# General > Literature >  Here's a story!

## Angel

Had a crazy idea last night about creating a story on the org...

The idea is... I'll start with something (below) and anyone can add to it with as much or as little as they wish as long as it follows on. Depending on the humour or moods of the contributors as it progresses it should take all sorts of unpredictable twists and turns... 
Should the idea of the story take off, I would suggest you use the previous 5 post prior as direction...
If there appears a long delay between post (a week or more) I shall contribute.

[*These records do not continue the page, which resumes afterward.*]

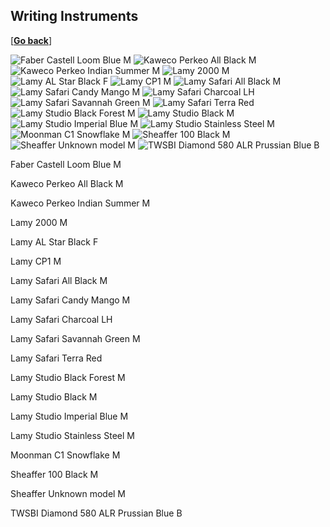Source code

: ## Writing Instruments

\[[__Go back__](https://kagsimsek.github.io)\]

![Faber Castell Loom Blue M](./files/fpens/fpens_faber_castell_loom_blue_m.jpg)
![Kaweco Perkeo All Black M](./files/fpens/fpens_kaweco_perkeo_all_black_m.jpg)
![Kaweco Perkeo Indian Summer M](./files/fpens/fpens_kaweco_perkeo_indian_summer_m.jpg)
![Lamy 2000 M](./files/fpens/fpens_lamy_2000_m.jpg)
![Lamy AL Star Black F](./files/fpens/fpens_lamy_al_star_black_f.jpg)
![Lamy CP1 M](./files/fpens/fpens_lamy_cp1_m.jpg)
![Lamy Safari All Black M](./files/fpens/fpens_lamy_safari_all_black_m.jpg)
![Lamy Safari Candy Mango M](./files/fpens/fpens_lamy_safari_candy_mango_m.jpg)
![Lamy Safari Charcoal LH](./files/fpens/fpens_lamy_safari_charcoal_lh.jpg)
![Lamy Safari Savannah Green M](./files/fpens/fpens_lamy_safari_savannah_green_m.jpg)
![Lamy Safari Terra Red](./files/fpens/fpens_lamy_safari_terra_red_m.jpg)
![Lamy Studio Black Forest M](./files/fpens/fpens_lamy_studio_black_forest_m.jpg)
![Lamy Studio Black M](./files/fpens/fpens_lamy_studio_black_m.jpg)
![Lamy Studio Imperial Blue M](./files/fpens/fpens_lamy_studio_imperial_blue_m.jpg)
![Lamy Studio Stainless Steel M](./files/fpens/fpens_lamy_studio_stainless_steel_m.jpg)
![Moonman C1 Snowflake M](./files/fpens/fpens_moonman_c1_snowflake_m.jpg)
![Sheaffer 100 Black M](./files/fpens/fpens_sheaffer_100_black_m.jpg)
![Sheaffer Unknown model M](./files/fpens/fpens_sheaffer_unknown_m.jpg)
![TWSBI Diamond 580 ALR Prussian Blue B](./files/fpens/fpens_twsbi_diamond_580_alr_prussian_blue_b.jpg)

Faber Castell Loom Blue M

Kaweco Perkeo All Black M

Kaweco Perkeo Indian Summer M

Lamy 2000 M

Lamy AL Star Black F

Lamy CP1 M

Lamy Safari All Black M

Lamy Safari Candy Mango M

Lamy Safari Charcoal LH

Lamy Safari Savannah Green M

Lamy Safari Terra Red

Lamy Studio Black Forest M

Lamy Studio Black M

Lamy Studio Imperial Blue M

Lamy Studio Stainless Steel M

Moonman C1 Snowflake M

Sheaffer 100 Black M

Sheaffer Unknown model M

TWSBI Diamond 580 ALR Prussian Blue B
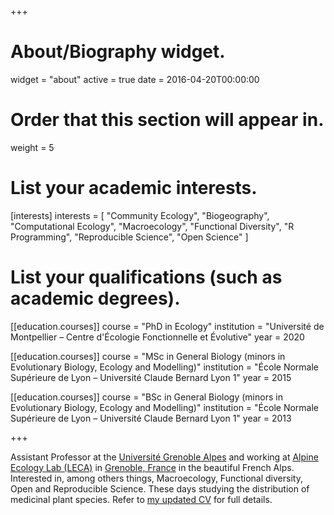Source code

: +++
# About/Biography widget.
widget = "about"
active = true
date = 2016-04-20T00:00:00

# Order that this section will appear in.
weight = 5

# List your academic interests.
[interests]
  interests = [
    "Community Ecology",
    "Biogeography",
    "Computational Ecology",
    "Macroecology",
    "Functional Diversity",
    "R Programming",
    "Reproducible Science",
    "Open Science"
  ]

# List your qualifications (such as academic degrees).
[[education.courses]]
  course = "PhD in Ecology"
  institution = "Université de Montpellier – Centre d'Écologie Fonctionnelle et Évolutive"
  year = 2020

[[education.courses]]
  course = "MSc in General Biology (minors in Evolutionary Biology, Ecology and Modelling)"
  institution = "École Normale Supérieure de Lyon – Université Claude Bernard Lyon 1"
  year = 2015

[[education.courses]]
  course = "BSc in General Biology (minors in Evolutionary Biology, Ecology and Modelling)"
  institution = "École Normale Supérieure de Lyon – Université Claude Bernard Lyon 1"
  year = 2013
 
+++

Assistant Professor at the [Université Grenoble Alpes](https://www.univ-grenoble-alpes.fr) and working at [Alpine Ecology Lab (LECA)](https://leca.osug.fr) in [Grenoble, France](https://osm.org/go/0CASBSo?relation=80348) in the beautiful French Alps. Interested in, among others things, Macroecology, Functional diversity, Open and Reproducible Science. These days studying the distribution of medicinal plant species. Refer to [my updated CV](https://github.com/Rekyt/new_cv/raw/main/cv_en.pdf) for full details.

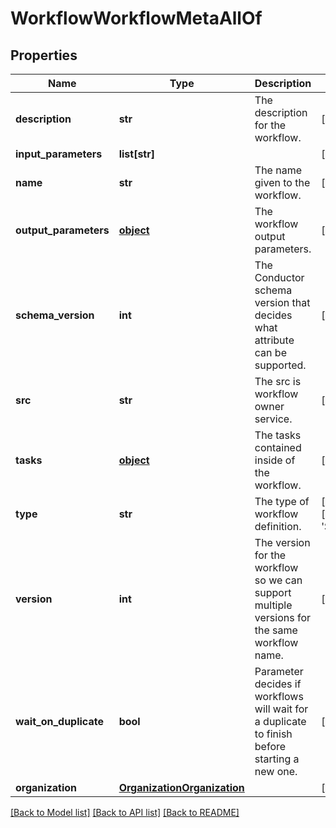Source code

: # WorkflowWorkflowMetaAllOf

## Properties
Name | Type | Description | Notes
------------ | ------------- | ------------- | -------------
**description** | **str** | The description for the workflow.   | [optional] 
**input_parameters** | **list[str]** |  | [optional] 
**name** | **str** | The name given to the workflow.   | [optional] 
**output_parameters** | [**object**](.md) | The workflow output parameters.   | [optional] 
**schema_version** | **int** | The Conductor schema version that decides what attribute can be supported.   | [optional] 
**src** | **str** | The src is workflow owner service.   | [optional] 
**tasks** | [**object**](.md) | The tasks contained inside of the workflow.   | [optional] 
**type** | **str** | The type of workflow definition.   | [optional] [default to 'SystemDefined']
**version** | **int** | The version for the workflow so we can support multiple versions for the same workflow name.   | [optional] 
**wait_on_duplicate** | **bool** | Parameter decides if workflows will wait for a duplicate to finish before starting a new one.    | [optional] 
**organization** | [**OrganizationOrganization**](.md) |  | [optional] 

[[Back to Model list]](../README.md#documentation-for-models) [[Back to API list]](../README.md#documentation-for-api-endpoints) [[Back to README]](../README.md)


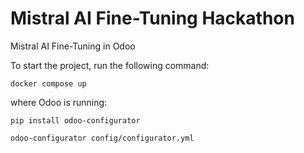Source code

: # Mistral AI Fine-Tuning Hackathon

Mistral AI Fine-Tuning in Odoo



To start the project, run the following command:

    docker compose up

where Odoo is running:

    pip install odoo-configurator

    odoo-configurator config/configurator.yml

Just thought it would be fun...

Here we go...

It wasn't the first truck to stop but the driver looked more inviting, beside which he lived in Perth so should know the place well enough to direct me to Theatre. The tattoo on the drivers arm looked familiar, so I asked him about it...

Angel...

----------


## shazzap

We have done this before Angel. But some still might want to participate.  :Smile:

----------


## golach

Not a new idea, this story has been running for a long time

http://forum.caithness.org/showthrea...r-ending-story

----------


## Angel

Oh, I didn't know... 

Anyway, 6 words is so restricting, thought my idea was a more challenging... we'll see how it goes... but thanks for the info and link Golach...

Angel...

----------


## golach

now your idea has been moved to the Literature Forum Angel, get typing, and best of luck

----------